Business Analyst as a Bridge Revisited

Periodically there is a discussion on a LinkedIn referencing the analogy of a Business Analyst to a bridge - usually a bridge between the business and IT.  A recent discussion suggested that the bridge has abutments and the business analyst is more like the abutments than the bridge itself. I typically point out, as I have in an earlier post that the bridge analogy is incorrect and that I feel as long as we see ourselves as bridges we will not fulfill our role as business analysts to the full extent we can.  The conversation went on and I suggested in a post that perhaps we might be considered 'hubs' rather than 'bridges' if we need an analogy responding to someone's suggestion of 'cog'. 
It took a while thinking about it, but then I realized what the real dangers are of the bridge metaphor are.  Here is my posting on the subject:


Going back in time I remember I when I was a programmer in the 60s we talked directly to the business people and sketched report formats, and drew up our own 5081 card layouts and even the scrolled conversation when we had terminals. Of course, IT was called Data Processing then and we were software engineers.
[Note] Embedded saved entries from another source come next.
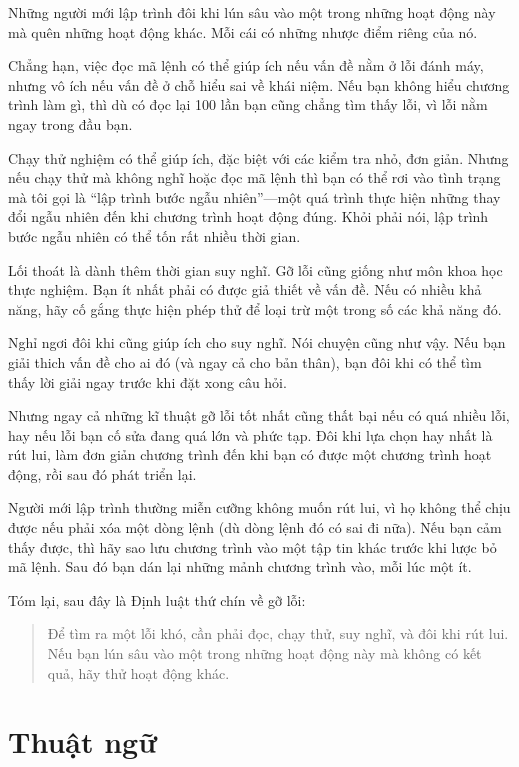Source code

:\documentclass[12pt]{book}
\begin{document}
Những người mới lập trình đôi khi lún sâu vào một trong những hoạt
động này mà quên những hoạt động khác. Mỗi cái có những 
nhược điểm riêng của nó.

Chẳng hạn, việc đọc mã lệnh có thể giúp ích nếu vấn đề nằm ở lỗi
đánh máy, nhưng vô ích nếu vấn đề ở chỗ hiểu sai về khái niệm. Nếu
bạn không hiểu chương trình làm gì, thì dù có đọc lại 100 lần bạn
cũng chẳng tìm thấy lỗi, vì lỗi nằm ngay trong đầu bạn.

Chạy thử nghiệm có thể giúp ích, đặc biệt với các kiểm tra nhỏ,
đơn giản. Nhưng nếu chạy thử mà không nghĩ hoặc đọc mã lệnh thì bạn
có thể rơi vào tình trạng mà tôi gọi là ``lập trình bước ngẫu
nhiên''---một quá trình thực hiện những thay đổi ngẫu nhiên đến
khi chương trình hoạt động đúng. Khỏi phải nói, lập trình bước
ngẫu nhiên có thể tốn rất nhiều thời gian.

Lối thoát là dành thêm thời gian suy nghĩ. Gỡ lỗi cũng giống như
môn khoa học thực nghiệm. Bạn ít nhất phải có được giả thiết về
vấn đề. Nếu có nhiều khả năng, hãy cố gắng thực hiện phép thử
để loại trừ một trong số các khả năng đó.

Nghỉ ngơi đôi khi cũng giúp ích cho suy nghĩ. Nói chuyện cũng như
vậy. Nếu bạn giải thich vấn đề cho ai đó (và ngay cả cho bản thân),
bạn đôi khi có thể tìm thấy lời giải ngay trước khi đặt xong câu
hỏi.

Nhưng ngay cả những kĩ thuật gỡ lỗi tốt nhất cũng thất bại nếu có
quá nhiều lỗi, hay nếu lỗi bạn cố sửa đang quá lớn và phức tạp. 
Đôi khi lựa chọn hay nhất là rút lui, làm đơn giản chương trình
đến khi bạn có được một chương trình hoạt động, rồi sau đó phát triển
lại.

Người mới lập trình thường miễn cưỡng không muốn rút lui,
vì họ không thể chịu được nếu phải xóa một dòng lệnh (dù dòng lệnh
đó có sai đi nữa). Nếu bạn cảm thấy được, thì hãy sao lưu chương trình
vào một tập tin khác trước khi lược bỏ mã lệnh. Sau đó bạn dán 
lại những mảnh chương trình vào, mỗi lúc một ít.

Tóm lại, sau đây là Định luật thứ chín về gỡ lỗi:

\begin{quote}
Để tìm ra một lỗi khó, cần phải đọc, chạy thử, suy nghĩ, và đôi khi
rút lui. Nếu bạn lún sâu vào một trong những hoạt động này mà không
có kết quả, hãy thử hoạt động khác.
\end{quote}



\section{Thuật ngữ}
\end{document}
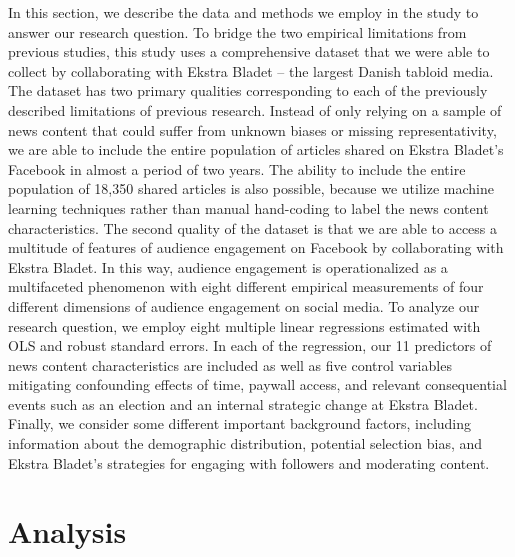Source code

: \documentclass[
]{article}
\begin{document}
In this section, we describe the data and methods we employ in the study
to answer our research question. To bridge the two empirical limitations
from previous studies, this study uses a comprehensive dataset that we
were able to collect by collaborating with Ekstra Bladet -- the largest
Danish tabloid media. The dataset has two primary qualities
corresponding to each of the previously described limitations of
previous research. Instead of only relying on a sample of news content
that could suffer from unknown biases or missing representativity, we
are able to include the entire population of articles shared on Ekstra
Bladet's Facebook in almost a period of two years. The ability to
include the entire population of 18,350 shared articles is also
possible, because we utilize machine learning techniques rather than
manual hand-coding to label the news content characteristics. The second
quality of the dataset is that we are able to access a multitude of
features of audience engagement on Facebook by collaborating with Ekstra
Bladet. In this way, audience engagement is operationalized as a
multifaceted phenomenon with eight different empirical measurements of
four different dimensions of audience engagement on social media. To
analyze our research question, we employ eight multiple linear
regressions estimated with OLS and robust standard errors. In each of
the regression, our 11 predictors of news content characteristics are
included as well as five control variables mitigating confounding
effects of time, paywall access, and relevant consequential events such
as an election and an internal strategic change at Ekstra Bladet.
Finally, we consider some different important background factors,
including information about the demographic distribution, potential
selection bias, and Ekstra Bladet's strategies for engaging with
followers and moderating content.

\pagebreak

\hypertarget{analysis}{%
\section{Analysis}\label{analysis}}
\end{document}
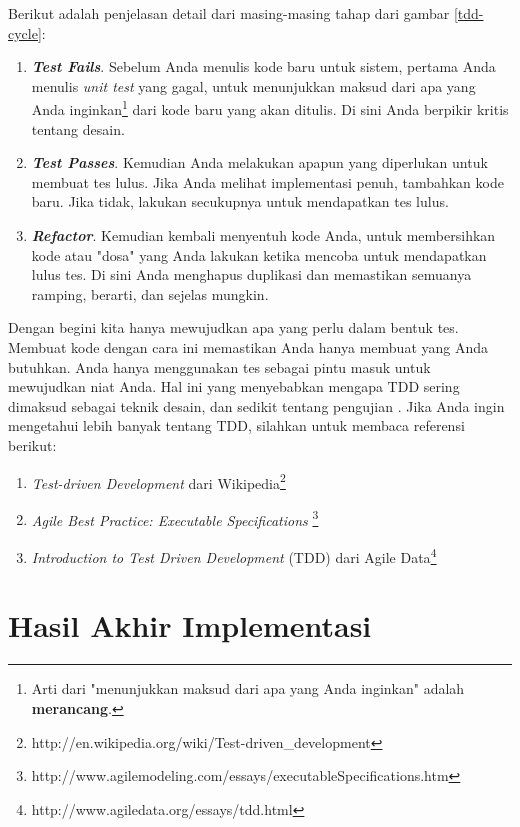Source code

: \documentclass[a4paper, 12pt, oneside]{report}
\begin{document}
\onehalfspacing Berikut adalah penjelasan detail dari masing-masing tahap dari gambar \ref{tdd-cycle}:

\begin{enumerate}
  \item \textbf{\textit{Test Fails}}. Sebelum Anda menulis kode baru untuk sistem, pertama Anda menulis \textit{unit test} yang gagal, untuk menunjukkan maksud dari apa yang Anda inginkan\footnote{Arti dari "menunjukkan maksud dari apa yang Anda inginkan" adalah \textbf{merancang}.} dari kode baru yang akan ditulis. Di sini Anda berpikir kritis tentang desain.
  \item \textbf{\textit{Test Passes}}. Kemudian Anda melakukan apapun yang diperlukan untuk membuat tes lulus. Jika  Anda melihat implementasi penuh, tambahkan kode baru. Jika tidak, lakukan secukupnya untuk mendapatkan tes lulus.
  \item \textbf{\textit{Refactor}}. Kemudian kembali menyentuh kode Anda, untuk membersihkan kode atau "dosa" yang Anda lakukan ketika mencoba untuk mendapatkan lulus tes. Di sini Anda menghapus duplikasi dan memastikan semuanya ramping, berarti, dan sejelas mungkin.
\end{enumerate}

\onehalfspacing Dengan begini kita hanya mewujudkan apa yang perlu dalam bentuk tes. Membuat kode dengan cara ini memastikan Anda hanya membuat yang Anda butuhkan. Anda hanya menggunakan tes sebagai pintu masuk untuk mewujudkan niat Anda. Hal ini yang menyebabkan mengapa TDD sering dimaksud sebagai teknik desain, dan sedikit tentang pengujian \cite{agile-samurai}. Jika Anda ingin mengetahui lebih banyak tentang TDD, silahkan untuk membaca referensi berikut:

\begin{enumerate}
  \item \textit{Test-driven Development} dari Wikipedia\footnote{http://en.wikipedia.org/wiki/Test-driven\_development}
  \item \textit{Agile Best Practice: Executable Specifications} \footnote{http://www.agilemodeling.com/essays/executableSpecifications.htm}
  \item \textit{Introduction to Test Driven Development} (TDD) dari Agile Data\footnote{http://www.agiledata.org/essays/tdd.html}
\end{enumerate}

\section{Hasil Akhir Implementasi}
\end{document}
Then i was a programmer analyst because things got complicated and the few of us engineers who could put a meaningful sentence together and did not scare the business people were dispatched to talk with the stakeholders. But we still did all the interface design work and the business modeling and the like.  And then it was called MIS.
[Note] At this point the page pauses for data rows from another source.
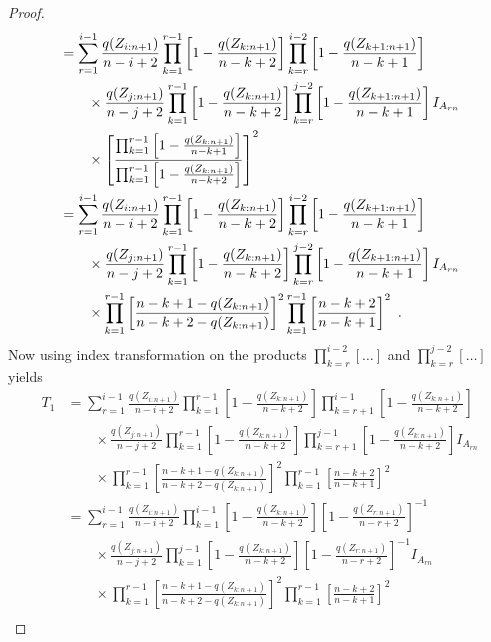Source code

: \begin{proof}
\begin{align*}
		&= \sum\limits_{r=1}^{i-1} \frac{q(Z_{i:n+1})}{n-i+2} \prod_{k=1}^{r-1}\left[1-\frac{q(Z_{k:n+1})}{n-k+2}\right]\prod_{k=r}^{i-2}\left[1-\frac{q(Z_{k+1:n+1})}{n-k+1}\right]\\
		& \qquad \times \frac{q(Z_{j:n+1})}{n-j+2} \prod_{k=1}^{r-1}\left[1-\frac{q(Z_{k:n+1})}{n-k+2}\right]\prod_{k=r}^{j-2}\left[1-\frac{q(Z_{k+1:n+1})}{n-k+1}\right]I_{A_{rn}}\\
		& \qquad \times \left[\frac{\prod_{k=1}^{r-1}\left[1-\frac{q(Z_{k:n+1})}{n-k+1}\right]}{\prod_{k=1}^{r-1}\left[1-\frac{q(Z_{k:n+1})}{n-k+2}\right]}\right]^2\\
		&= \sum\limits_{r=1}^{i-1} \frac{q(Z_{i:n+1})}{n-i+2} \prod_{k=1}^{r-1}\left[1-\frac{q(Z_{k:n+1})}{n-k+2}\right]\prod_{k=r}^{i-2}\left[1-\frac{q(Z_{k+1:n+1})}{n-k+1}\right]\\
		& \qquad \times \frac{q(Z_{j:n+1})}{n-j+2} \prod_{k=1}^{r-1}\left[1-\frac{q(Z_{k:n+1})}{n-k+2}\right]\prod_{k=r}^{j-2}\left[1-\frac{q(Z_{k+1:n+1})}{n-k+1}\right]I_{A_{rn}}\\
		& \qquad \times \prod_{k=1}^{r-1}\left[ \frac{n-k+1-q(Z_{k:n+1})}{n-k+2-q(Z_{k:n+1})}\right]^2\prod_{k=1}^{r-1}\left[ \frac{n-k+2}{n-k+1}\right]^2\textrm{ .}
\end{align*}
%
Now using index transformation on the products $\prod_{k=r}^{i-2}[\ldots]$ and $\prod_{k=r}^{j-2}[\ldots]$ yields
\begin{align*}		
	T_1 &= \sum\limits_{r=1}^{i-1} \frac{q(Z_{i:n+1})}{n-i+2} \prod_{k=1}^{r-1}\left[1-\frac{q(Z_{k:n+1})}{n-k+2}\right]\prod_{k=r+1}^{i-1}\left[1-\frac{q(Z_{k:n+1})}{n-k+2}\right]\\
	& \qquad \times \frac{q(Z_{j:n+1})}{n-j+2} \prod_{k=1}^{r-1}\left[1-\frac{q(Z_{k:n+1})}{n-k+2}\right]\prod_{k=r+1}^{j-1}\left[1-\frac{q(Z_{k:n+1})}{n-k+2}\right]I_{A_{rn}}\\
	& \qquad \times \prod_{k=1}^{r-1}\left[ \frac{n-k+1-q(Z_{k:n+1})}{n-k+2-q(Z_{k:n+1})}\right]^2\prod_{k=1}^{r-1}\left[ \frac{n-k+2}{n-k+1}\right]^2\\
    &= \sum\limits_{r=1}^{i-1} \frac{q(Z_{i:n+1})}{n-i+2} \prod_{k=1}^{i-1}\left[1-\frac{q(Z_{k:n+1})}{n-k+2}\right]\left[1-\frac{q(Z_{r:n+1})}{n-r+2}\right]^{-1}\\
	& \qquad \times \frac{q(Z_{j:n+1})}{n-j+2} \prod_{k=1}^{j-1}\left[1-\frac{q(Z_{k:n+1})}{n-k+2}\right]\left[1-\frac{q(Z_{r:n+1})}{n-r+2}\right]^{-1}I_{A_{rn}}\\
	& \qquad \times \prod_{k=1}^{r-1}\left[ \frac{n-k+1-q(Z_{k:n+1})}{n-k+2-q(Z_{k:n+1})}\right]^2\prod_{k=1}^{r-1}\left[ \frac{n-k+2}{n-k+1}\right]^2\\

\end{align*}
\end{proof}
Time went on and I became a Systems Analyst which was cool.  Things got more complicated on both sides and the programmer analysts were morphing into more technical specialties like communications programming, network programming, database programming, etc. But I was still doing the same thing, although on a larger scale, evaluating business processes for conversion into 'systems'.  And it was now called IS. The "M" was dropped for a number of cynical reasons.
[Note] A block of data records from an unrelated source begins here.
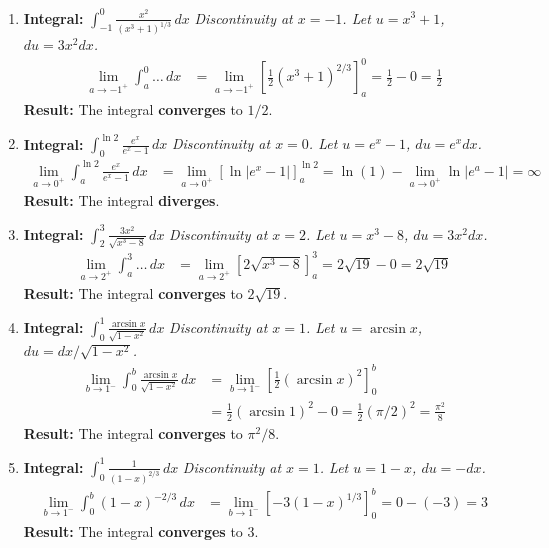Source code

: \documentclass[12pt]{article}
\begin{document}
\begin{enumerate}
    \item \textbf{Integral: } $\displaystyle \int_{-1}^{0} \frac{x^2}{(x^3+1)^{1/3}} \,dx$
    \textit{Discontinuity at $x=-1$. Let $u=x^3+1$, $du=3x^2 dx$.}
    \begin{align*}
        \lim_{a \to -1^+} \int_{a}^{0} \dots \,dx &= \lim_{a \to -1^+} \left[\frac{1}{2}(x^3+1)^{2/3}\right]_a^0 = \frac{1}{2} - 0 = \frac{1}{2}
    \end{align*}
    \textbf{Result:} The integral \textbf{converges} to $1/2$.

    \item \textbf{Integral: } $\displaystyle \int_{0}^{\ln 2} \frac{e^x}{e^x-1} \,dx$
    \textit{Discontinuity at $x=0$. Let $u=e^x-1$, $du=e^x dx$.}
    \begin{align*}
        \lim_{a \to 0^+} \int_{a}^{\ln 2} \frac{e^x}{e^x-1} \,dx &= \lim_{a \to 0^+} [\ln|e^x-1|]_a^{\ln 2} = \ln(1) - \lim_{a \to 0^+} \ln|e^a-1| = \infty
    \end{align*}
    \textbf{Result:} The integral \textbf{diverges}.

    \item \textbf{Integral: } $\displaystyle \int_{2}^{3} \frac{3x^2}{\sqrt{x^3-8}} \,dx$
    \textit{Discontinuity at $x=2$. Let $u=x^3-8$, $du=3x^2 dx$.}
    \begin{align*}
        \lim_{a \to 2^+} \int_{a}^{3} \dots \,dx &= \lim_{a \to 2^+} [2\sqrt{x^3-8}]_a^3 = 2\sqrt{19} - 0 = 2\sqrt{19}
    \end{align*}
    \textbf{Result:} The integral \textbf{converges} to $2\sqrt{19}$.

    \item \textbf{Integral: } $\displaystyle \int_{0}^{1} \frac{\arcsin x}{\sqrt{1-x^2}} \,dx$
    \textit{Discontinuity at $x=1$. Let $u=\arcsin x$, $du = dx/\sqrt{1-x^2}$.}
    \begin{align*}
        \lim_{b \to 1^-} \int_0^b \frac{\arcsin x}{\sqrt{1-x^2}} \,dx &= \lim_{b \to 1^-} [\frac{1}{2}(\arcsin x)^2]_0^b \\
        &= \frac{1}{2}(\arcsin 1)^2 - 0 = \frac{1}{2}(\pi/2)^2 = \frac{\pi^2}{8}
    \end{align*}
    \textbf{Result:} The integral \textbf{converges} to $\pi^2/8$.

    \item \textbf{Integral: } $\displaystyle \int_{0}^{1} \frac{1}{(1-x)^{2/3}} \,dx$
    \textit{Discontinuity at $x=1$. Let $u=1-x$, $du=-dx$.}
    \begin{align*}
        \lim_{b \to 1^-} \int_{0}^{b} (1-x)^{-2/3} \,dx &= \lim_{b \to 1^-} [-3(1-x)^{1/3}]_0^b = 0 - (-3) = 3
    \end{align*}
    \textbf{Result:} The integral \textbf{converges} to $3$.
\end{enumerate}
\end{document}

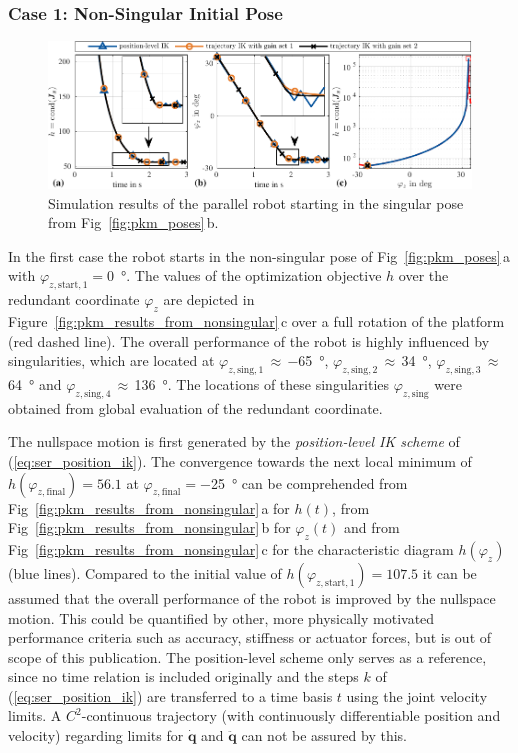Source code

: \documentclass[a4paper,twoside]{article}
\begin{document}
\subsubsection{Case 1: Non-Singular Initial Pose}
\label{sec:eval_case1}

\begin{figure}[tb]
	\includegraphics{figures/pkm_nullspace_case2_overview.pdf}
	\caption{Simulation results of the parallel robot starting in the singular pose from Fig~\ref{fig:pkm_poses}\,b.}
	\label{fig:pkm_results_from_singular}
\end{figure}

In the first case the robot starts in the non-singular pose of Fig~\ref{fig:pkm_poses}\,a with $\varphi_{z,\mathrm{start},1}{=}$\SI{0}{\degree}.
The values of the optimization objective $h$ over the redundant coordinate $\varphi_z$ are depicted in Figure~\ref{fig:pkm_results_from_nonsingular}\,c over a full rotation of the platform (red dashed line).
The overall performance of the robot is highly influenced by singularities, which are located at $\varphi_{z,\mathrm{sing,1}}\,{\approx}\,$\SI{-65}{\degree}, $\varphi_{z,\mathrm{sing,2}}\,{\approx}\,$\SI{34}{\degree}, $\varphi_{z,\mathrm{sing,3}}\,{\approx}\,$\SI{64}{\degree} and $\varphi_{z,\mathrm{sing,4}}\,{\approx}\,$\SI{136}{\degree}.
The locations of these singularities $\varphi_{z,\mathrm{sing}}$ were obtained from global evaluation of the redundant coordinate.

The nullspace motion is first generated by the \emph{position-level IK scheme} of (\ref{eq:ser_position_ik}).
The convergence towards the next local minimum of $h(\varphi_{z,\mathrm{final}}){=}56.1$ at $\varphi_{z,\mathrm{final}}{=}$\SI{-25}{\degree} can be comprehended from Fig~\ref{fig:pkm_results_from_nonsingular}\,a for $h(t)$, from Fig~\ref{fig:pkm_results_from_nonsingular}\,b for $\varphi_z(t)$ and from Fig~\ref{fig:pkm_results_from_nonsingular}\,c for the characteristic diagram $h(\varphi_z)$ (blue lines).
Compared to the initial value of $h(\varphi_{z,\mathrm{start},1}){=}107.5$ it can be assumed that the overall performance of the robot is improved by the nullspace motion.
This could be quantified by other, more physically motivated performance criteria such as accuracy, stiffness or actuator forces, but is out of scope of this publication.
The position-level scheme only serves as a reference, since no time relation is included originally and the steps $k$ of (\ref{eq:ser_position_ik}) are transferred to a time basis $t$ using the joint velocity limits.
A $C^2$-continuous trajectory (with continuously differentiable position and velocity) regarding limits for $\dot{\bm{q}}$ and $\ddot{\bm{q}}$ can not be assured by this.
\end{document}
Then came the Business Analyst because systems analysis became too complicated and complex.  And so did business.  And the whole process of merging technology with business splintered. There were user interface designers and business process modelers and information architects and web design specialists and programmers became developers and testers became Quality Assurance and business analysts stepped into the middle.  And IS became IT.
Now here's the point:  we started off trying to merge business and technology, working together.  As things got complicated and complex, we added layers between and literally separated the two areas.  Now there is a movement (that has been going on for nearly 20 years) on many fronts to get back together again.  The concept of the bridge does nothing to merge business and technology. In fact, it makes it clear that there is only one connection between the two sides: the bridge, and emphasizes the separation of the two sides, else why would a bridge be needed?
Is there a better metaphor that would get all business analysts thinking in terms of closing the gap, rather than bridging the gap?  Is not one of the roles of the business analyst to blend technology into the business seamlessly so that using a computer based function is as natural as using paper and ink?
How about calling ourselves the 'glue of the organization' rather than the bridge?  Even the 'cog' or 'hub' analogies mentioned earlier imply that the components are separated by spokes, the only connection between the hub and component. I am not sure 'glue' is the right image because there are off-putting aspects of being considered 'glue' (stickiness, residue, hanging by a hard hat stuck to a girder, and so forth), but I am sure there is a better analogy or metaphor to depict our real role in the organization in terms of connecting business and technology.